-- Opening Marker --
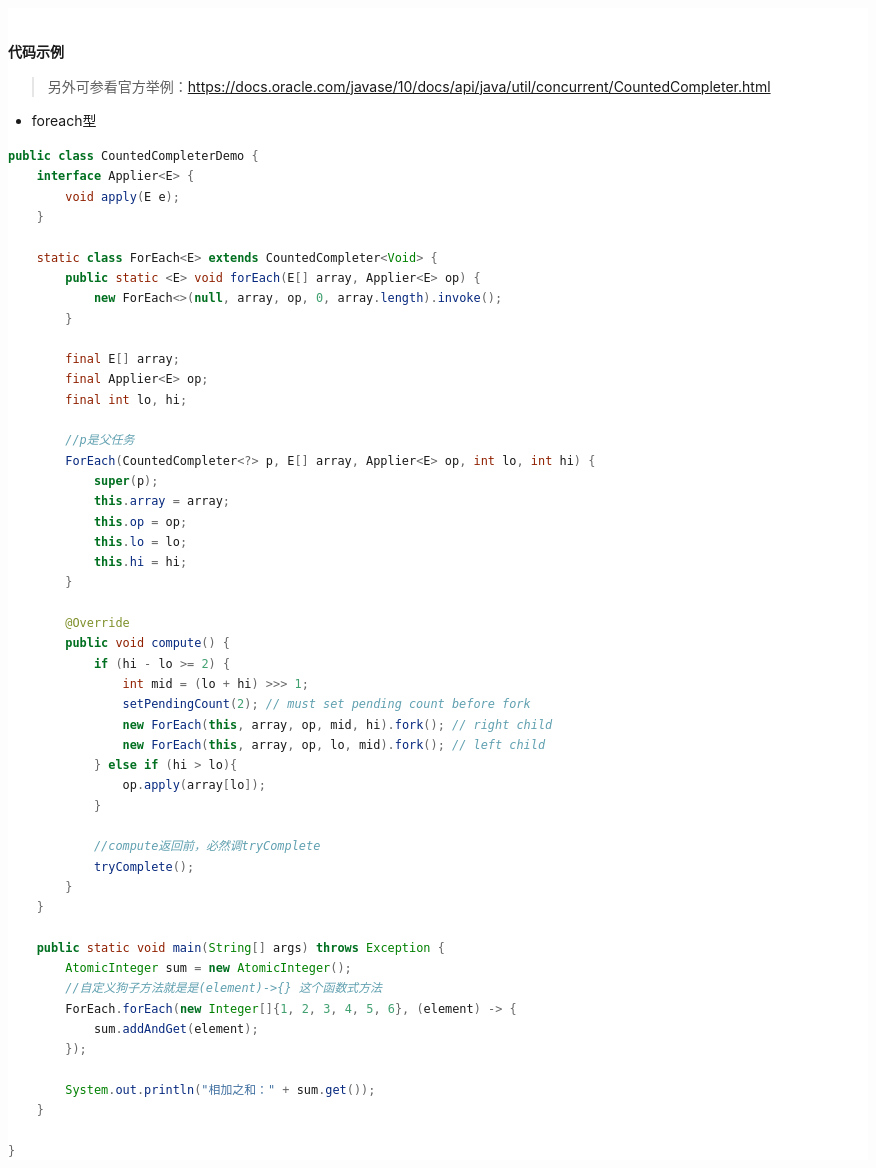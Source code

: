 <br>

**代码示例**

> 另外可参看官方举例：https://docs.oracle.com/javase/10/docs/api/java/util/concurrent/CountedCompleter.html

- foreach型

```java
public class CountedCompleterDemo {
    interface Applier<E> {
        void apply(E e);
    }

    static class ForEach<E> extends CountedCompleter<Void> {
        public static <E> void forEach(E[] array, Applier<E> op) {
            new ForEach<>(null, array, op, 0, array.length).invoke();
        }

        final E[] array;
        final Applier<E> op;
        final int lo, hi;

        //p是父任务
        ForEach(CountedCompleter<?> p, E[] array, Applier<E> op, int lo, int hi) {
            super(p);
            this.array = array;
            this.op = op;
            this.lo = lo;
            this.hi = hi;
        }

        @Override
        public void compute() {
            if (hi - lo >= 2) {
                int mid = (lo + hi) >>> 1;
                setPendingCount(2); // must set pending count before fork
                new ForEach(this, array, op, mid, hi).fork(); // right child
                new ForEach(this, array, op, lo, mid).fork(); // left child
            } else if (hi > lo){
                op.apply(array[lo]);
            }

            //compute返回前，必然调tryComplete
            tryComplete();
        }
    }

    public static void main(String[] args) throws Exception {
        AtomicInteger sum = new AtomicInteger();
        //自定义狗子方法就是是(element)->{} 这个函数式方法
        ForEach.forEach(new Integer[]{1, 2, 3, 4, 5, 6}, (element) -> {
            sum.addAndGet(element);
        });
      
        System.out.println("相加之和：" + sum.get());
    }

}
```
-- Closing Marker --
→ **What is being asked**: In the copy, include no pictures; transcribe every record above verbatim.

→ **Your response**:
Source code

: <br>

**代码示例**

> 另外可参看官方举例：https://docs.oracle.com/javase/10/docs/api/java/util/concurrent/CountedCompleter.html

- foreach型

```java
public class CountedCompleterDemo {
    interface Applier<E> {
        void apply(E e);
    }

    static class ForEach<E> extends CountedCompleter<Void> {
        public static <E> void forEach(E[] array, Applier<E> op) {
            new ForEach<>(null, array, op, 0, array.length).invoke();
        }

        final E[] array;
        final Applier<E> op;
        final int lo, hi;

        //p是父任务
        ForEach(CountedCompleter<?> p, E[] array, Applier<E> op, int lo, int hi) {
            super(p);
            this.array = array;
            this.op = op;
            this.lo = lo;
            this.hi = hi;
        }

        @Override
        public void compute() {
            if (hi - lo >= 2) {
                int mid = (lo + hi) >>> 1;
                setPendingCount(2); // must set pending count before fork
                new ForEach(this, array, op, mid, hi).fork(); // right child
                new ForEach(this, array, op, lo, mid).fork(); // left child
            } else if (hi > lo){
                op.apply(array[lo]);
            }

            //compute返回前，必然调tryComplete
            tryComplete();
        }
    }

    public static void main(String[] args) throws Exception {
        AtomicInteger sum = new AtomicInteger();
        //自定义狗子方法就是是(element)->{} 这个函数式方法
        ForEach.forEach(new Integer[]{1, 2, 3, 4, 5, 6}, (element) -> {
            sum.addAndGet(element);
        });
      
        System.out.println("相加之和：" + sum.get());
    }

}
```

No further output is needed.